__EXERCISE__: Please set down exactly the lines of the listing below from the line containing "You can now" through the line containing "The first parameter", both lines included, leaving out all other lines.

__EXERCISE DATA__:
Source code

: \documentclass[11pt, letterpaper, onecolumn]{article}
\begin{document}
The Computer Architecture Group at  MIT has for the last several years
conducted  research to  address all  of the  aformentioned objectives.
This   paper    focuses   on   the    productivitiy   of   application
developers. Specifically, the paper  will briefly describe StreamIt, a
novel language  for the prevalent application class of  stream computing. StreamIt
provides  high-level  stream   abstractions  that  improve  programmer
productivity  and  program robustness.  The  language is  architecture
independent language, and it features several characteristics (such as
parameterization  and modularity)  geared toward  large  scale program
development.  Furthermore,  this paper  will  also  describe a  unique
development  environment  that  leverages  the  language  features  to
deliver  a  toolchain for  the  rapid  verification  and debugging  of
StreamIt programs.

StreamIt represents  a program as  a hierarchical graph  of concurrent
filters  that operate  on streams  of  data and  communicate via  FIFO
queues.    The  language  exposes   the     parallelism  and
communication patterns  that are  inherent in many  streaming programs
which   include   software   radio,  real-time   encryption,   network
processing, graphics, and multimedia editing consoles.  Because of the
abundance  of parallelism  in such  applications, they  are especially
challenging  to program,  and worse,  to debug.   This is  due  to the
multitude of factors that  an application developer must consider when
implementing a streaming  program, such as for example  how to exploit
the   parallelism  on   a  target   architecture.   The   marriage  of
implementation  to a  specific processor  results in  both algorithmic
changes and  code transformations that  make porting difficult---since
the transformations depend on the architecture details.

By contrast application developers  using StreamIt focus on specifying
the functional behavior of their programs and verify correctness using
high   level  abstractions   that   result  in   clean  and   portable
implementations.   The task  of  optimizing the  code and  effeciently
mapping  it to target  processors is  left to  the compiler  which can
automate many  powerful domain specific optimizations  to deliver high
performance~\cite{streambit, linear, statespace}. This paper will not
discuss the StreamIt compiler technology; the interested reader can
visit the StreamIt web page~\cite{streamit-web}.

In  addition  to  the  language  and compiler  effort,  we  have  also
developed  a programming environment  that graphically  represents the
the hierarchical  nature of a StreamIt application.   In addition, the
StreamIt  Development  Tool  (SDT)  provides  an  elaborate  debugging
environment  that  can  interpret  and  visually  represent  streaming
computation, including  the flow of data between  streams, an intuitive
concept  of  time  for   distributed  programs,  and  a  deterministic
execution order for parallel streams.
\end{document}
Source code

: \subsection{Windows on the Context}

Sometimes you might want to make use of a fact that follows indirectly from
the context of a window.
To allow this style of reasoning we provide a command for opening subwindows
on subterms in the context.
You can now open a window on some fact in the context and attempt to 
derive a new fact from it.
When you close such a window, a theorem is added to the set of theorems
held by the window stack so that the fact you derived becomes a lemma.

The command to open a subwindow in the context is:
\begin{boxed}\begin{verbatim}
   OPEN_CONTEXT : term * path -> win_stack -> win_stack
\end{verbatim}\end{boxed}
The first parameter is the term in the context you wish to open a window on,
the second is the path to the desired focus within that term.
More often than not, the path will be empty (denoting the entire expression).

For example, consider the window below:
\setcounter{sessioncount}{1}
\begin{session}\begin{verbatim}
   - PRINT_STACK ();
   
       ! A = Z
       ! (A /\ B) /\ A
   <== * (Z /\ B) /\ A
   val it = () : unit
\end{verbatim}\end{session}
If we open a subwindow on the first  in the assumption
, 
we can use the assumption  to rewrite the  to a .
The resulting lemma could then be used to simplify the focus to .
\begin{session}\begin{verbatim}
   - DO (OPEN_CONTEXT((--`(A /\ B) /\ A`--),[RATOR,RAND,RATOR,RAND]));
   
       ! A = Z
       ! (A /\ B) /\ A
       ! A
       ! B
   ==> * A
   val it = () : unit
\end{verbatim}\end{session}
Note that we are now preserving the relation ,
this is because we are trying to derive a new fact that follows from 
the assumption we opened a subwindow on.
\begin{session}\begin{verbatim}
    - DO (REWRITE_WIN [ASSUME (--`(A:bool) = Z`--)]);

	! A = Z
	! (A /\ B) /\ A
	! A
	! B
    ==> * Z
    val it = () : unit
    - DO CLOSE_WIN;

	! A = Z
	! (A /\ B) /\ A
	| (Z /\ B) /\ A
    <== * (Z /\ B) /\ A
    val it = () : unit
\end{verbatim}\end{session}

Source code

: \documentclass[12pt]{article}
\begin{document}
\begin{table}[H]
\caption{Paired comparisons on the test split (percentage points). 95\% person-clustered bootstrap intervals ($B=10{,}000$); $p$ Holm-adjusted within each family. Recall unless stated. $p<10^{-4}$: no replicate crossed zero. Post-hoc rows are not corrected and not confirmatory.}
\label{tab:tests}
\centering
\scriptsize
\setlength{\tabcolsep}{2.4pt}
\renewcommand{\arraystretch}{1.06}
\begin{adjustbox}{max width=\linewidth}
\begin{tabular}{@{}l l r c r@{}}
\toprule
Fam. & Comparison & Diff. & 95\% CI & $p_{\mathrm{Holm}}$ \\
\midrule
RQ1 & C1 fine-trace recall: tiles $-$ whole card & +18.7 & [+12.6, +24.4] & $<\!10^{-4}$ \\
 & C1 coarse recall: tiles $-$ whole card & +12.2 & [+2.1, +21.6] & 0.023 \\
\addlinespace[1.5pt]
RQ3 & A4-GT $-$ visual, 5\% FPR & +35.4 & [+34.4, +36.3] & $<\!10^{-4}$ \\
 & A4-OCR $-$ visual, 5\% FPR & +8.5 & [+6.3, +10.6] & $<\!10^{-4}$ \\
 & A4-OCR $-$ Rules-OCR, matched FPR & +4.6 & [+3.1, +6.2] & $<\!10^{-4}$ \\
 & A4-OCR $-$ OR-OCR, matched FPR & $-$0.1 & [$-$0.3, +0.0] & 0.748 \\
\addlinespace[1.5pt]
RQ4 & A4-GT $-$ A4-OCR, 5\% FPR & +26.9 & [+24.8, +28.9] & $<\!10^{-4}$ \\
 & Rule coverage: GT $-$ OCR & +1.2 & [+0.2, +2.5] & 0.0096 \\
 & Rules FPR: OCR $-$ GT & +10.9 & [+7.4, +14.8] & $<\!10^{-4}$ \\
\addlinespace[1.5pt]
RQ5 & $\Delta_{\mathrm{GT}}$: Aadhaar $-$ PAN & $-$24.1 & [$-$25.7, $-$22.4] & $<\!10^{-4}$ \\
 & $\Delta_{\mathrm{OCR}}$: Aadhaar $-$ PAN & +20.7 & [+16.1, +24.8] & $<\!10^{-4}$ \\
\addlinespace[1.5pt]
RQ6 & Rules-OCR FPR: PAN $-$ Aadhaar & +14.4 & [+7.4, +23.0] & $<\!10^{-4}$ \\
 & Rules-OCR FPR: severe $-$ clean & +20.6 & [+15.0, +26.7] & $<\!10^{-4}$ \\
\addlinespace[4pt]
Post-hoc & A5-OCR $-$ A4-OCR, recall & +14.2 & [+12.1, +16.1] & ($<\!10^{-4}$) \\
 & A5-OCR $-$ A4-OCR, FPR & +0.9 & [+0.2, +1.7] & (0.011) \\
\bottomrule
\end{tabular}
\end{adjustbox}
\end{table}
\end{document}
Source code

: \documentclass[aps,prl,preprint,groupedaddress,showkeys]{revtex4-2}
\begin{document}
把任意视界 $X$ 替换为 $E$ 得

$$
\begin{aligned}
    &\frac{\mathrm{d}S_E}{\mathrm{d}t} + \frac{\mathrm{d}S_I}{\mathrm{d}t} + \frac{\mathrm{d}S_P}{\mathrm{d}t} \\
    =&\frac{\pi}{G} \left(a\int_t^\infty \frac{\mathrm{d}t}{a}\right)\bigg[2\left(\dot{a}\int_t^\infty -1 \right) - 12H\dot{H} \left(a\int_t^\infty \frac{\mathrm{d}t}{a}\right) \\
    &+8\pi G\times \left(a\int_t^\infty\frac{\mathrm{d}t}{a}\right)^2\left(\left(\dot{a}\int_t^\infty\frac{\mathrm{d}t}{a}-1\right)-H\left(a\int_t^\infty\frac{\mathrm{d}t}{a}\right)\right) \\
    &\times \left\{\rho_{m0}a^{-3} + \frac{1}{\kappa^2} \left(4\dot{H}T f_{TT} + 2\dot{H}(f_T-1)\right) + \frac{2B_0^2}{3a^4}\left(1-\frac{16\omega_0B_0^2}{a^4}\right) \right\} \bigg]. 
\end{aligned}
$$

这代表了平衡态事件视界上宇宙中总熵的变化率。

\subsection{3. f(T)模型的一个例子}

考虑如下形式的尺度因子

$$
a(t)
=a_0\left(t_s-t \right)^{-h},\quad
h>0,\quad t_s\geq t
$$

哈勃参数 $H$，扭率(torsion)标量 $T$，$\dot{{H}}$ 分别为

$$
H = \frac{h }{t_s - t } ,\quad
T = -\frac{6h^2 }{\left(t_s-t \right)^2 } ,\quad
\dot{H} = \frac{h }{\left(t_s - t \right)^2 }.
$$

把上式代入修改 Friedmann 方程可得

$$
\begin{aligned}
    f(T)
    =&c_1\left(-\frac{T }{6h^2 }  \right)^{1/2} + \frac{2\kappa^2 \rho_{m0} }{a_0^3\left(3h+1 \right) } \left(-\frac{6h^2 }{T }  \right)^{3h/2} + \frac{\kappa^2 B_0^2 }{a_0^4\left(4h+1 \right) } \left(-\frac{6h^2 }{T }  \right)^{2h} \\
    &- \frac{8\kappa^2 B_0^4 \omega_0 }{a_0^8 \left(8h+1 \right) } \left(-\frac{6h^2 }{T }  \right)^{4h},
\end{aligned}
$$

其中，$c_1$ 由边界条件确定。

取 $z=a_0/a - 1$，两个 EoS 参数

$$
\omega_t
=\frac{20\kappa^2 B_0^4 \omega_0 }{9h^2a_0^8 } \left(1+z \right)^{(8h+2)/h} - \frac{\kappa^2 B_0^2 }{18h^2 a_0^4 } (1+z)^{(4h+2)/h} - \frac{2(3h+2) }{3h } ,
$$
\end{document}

__RESPONSE FOR THIS EXERCISE__:
You can now open a window on some fact in the context and attempt to 
derive a new fact from it.
When you close such a window, a theorem is added to the set of theorems
held by the window stack so that the fact you derived becomes a lemma.

The command to open a subwindow in the context is:
\begin{boxed}\begin{verbatim}
   OPEN_CONTEXT : term * path -> win_stack -> win_stack
\end{verbatim}\end{boxed}
The first parameter is the term in the context you wish to open a window on,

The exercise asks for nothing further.